Collected data:
⁂

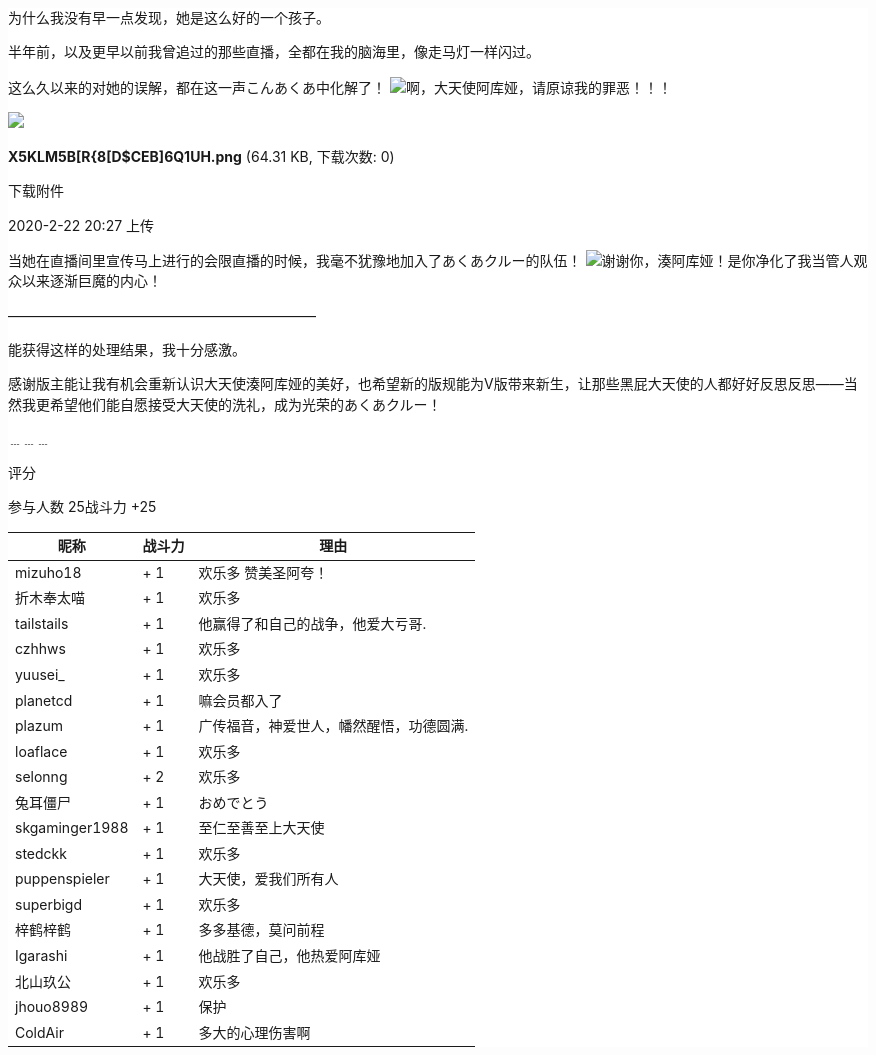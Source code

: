 
为什么我没有早一点发现，她是这么好的一个孩子。

半年前，以及更早以前我曾追过的那些直播，全都在我的脑海里，像走马灯一样闪过。

这么久以来的对她的误解，都在这一声こんあくあ中化解了！
<img src="https://static.saraba1st.com/image/smiley/face2017/187.png" referrerpolicy="no-referrer">啊，大天使阿库娅，请原谅我的罪恶！！！

<img src="https://img.saraba1st.com/forum/202002/22/202743j4be4b9eemlb94lj.png" referrerpolicy="no-referrer">


<strong>X5KLM5B[R{8[D$CEB]6Q1UH.png</strong> (64.31 KB, 下载次数: 0)

下载附件

2020-2-22 20:27 上传


当她在直播间里宣传马上进行的会限直播的时候，我毫不犹豫地加入了あくあクルー的队伍！
<img src="https://static.saraba1st.com/image/smiley/face2017/187.png" referrerpolicy="no-referrer">谢谢你，湊阿库娅！是你净化了我当管人观众以来逐渐巨魔的内心！

——————————————————————

能获得这样的处理结果，我十分感激。

感谢版主能让我有机会重新认识大天使湊阿库娅的美好，也希望新的版规能为V版带来新生，让那些黑屁大天使的人都好好反思反思——当然我更希望他们能自愿接受大天使的洗礼，成为光荣的あくあクルー！


﹍﹍﹍

评分


 参与人数 25战斗力 +25

|昵称|战斗力|理由|
|----|---|---|
| mizuho18| + 1|欢乐多 赞美圣阿夸！|
| 折木奉太喵| + 1|欢乐多|
| tailstails| + 1|他赢得了和自己的战争，他爱大亏哥.|
| czhhws| + 1|欢乐多|
| yuusei_| + 1|欢乐多|
| planetcd| + 1|嘛会员都入了|
| plazum| + 1|广传福音，神爱世人，幡然醒悟，功德圆满.|
| loaflace| + 1|欢乐多|
| selonng| + 2|欢乐多|
| 兔耳僵尸| + 1|おめでとう|
| skgaminger1988| + 1|至仁至善至上大天使|
| stedckk| + 1|欢乐多|
| puppenspieler| + 1|大天使，爱我们所有人|
| superbigd| + 1|欢乐多|
| 梓鹤梓鹤| + 1|多多基德，莫问前程|
| Igarashi| + 1|他战胜了自己，他热爱阿库娅|
| 北山玖公| + 1|欢乐多|
| jhouo8989| + 1|保护|
| ColdAir| + 1|多大的心理伤害啊|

⁂

- _THE PROBLEM_: Every record must be transcribed faithfully, with no picture carried over.

- _REPLY TO THE EXERCISE_:
Source code

: 
为什么我没有早一点发现，她是这么好的一个孩子。

半年前，以及更早以前我曾追过的那些直播，全都在我的脑海里，像走马灯一样闪过。

这么久以来的对她的误解，都在这一声こんあくあ中化解了！
<img src="https://static.saraba1st.com/image/smiley/face2017/187.png" referrerpolicy="no-referrer">啊，大天使阿库娅，请原谅我的罪恶！！！

<img src="https://img.saraba1st.com/forum/202002/22/202743j4be4b9eemlb94lj.png" referrerpolicy="no-referrer">


<strong>X5KLM5B[R{8[D$CEB]6Q1UH.png</strong> (64.31 KB, 下载次数: 0)

下载附件

2020-2-22 20:27 上传


当她在直播间里宣传马上进行的会限直播的时候，我毫不犹豫地加入了あくあクルー的队伍！
<img src="https://static.saraba1st.com/image/smiley/face2017/187.png" referrerpolicy="no-referrer">谢谢你，湊阿库娅！是你净化了我当管人观众以来逐渐巨魔的内心！

——————————————————————

能获得这样的处理结果，我十分感激。

感谢版主能让我有机会重新认识大天使湊阿库娅的美好，也希望新的版规能为V版带来新生，让那些黑屁大天使的人都好好反思反思——当然我更希望他们能自愿接受大天使的洗礼，成为光荣的あくあクルー！


﹍﹍﹍

评分


 参与人数 25战斗力 +25

|昵称|战斗力|理由|
|----|---|---|
| mizuho18| + 1|欢乐多 赞美圣阿夸！|
| 折木奉太喵| + 1|欢乐多|
| tailstails| + 1|他赢得了和自己的战争，他爱大亏哥.|
| czhhws| + 1|欢乐多|
| yuusei_| + 1|欢乐多|
| planetcd| + 1|嘛会员都入了|
| plazum| + 1|广传福音，神爱世人，幡然醒悟，功德圆满.|
| loaflace| + 1|欢乐多|
| selonng| + 2|欢乐多|
| 兔耳僵尸| + 1|おめでとう|
| skgaminger1988| + 1|至仁至善至上大天使|
| stedckk| + 1|欢乐多|
| puppenspieler| + 1|大天使，爱我们所有人|
| superbigd| + 1|欢乐多|
| 梓鹤梓鹤| + 1|多多基德，莫问前程|
| Igarashi| + 1|他战胜了自己，他热爱阿库娅|
| 北山玖公| + 1|欢乐多|
| jhouo8989| + 1|保护|
| ColdAir| + 1|多大的心理伤害啊|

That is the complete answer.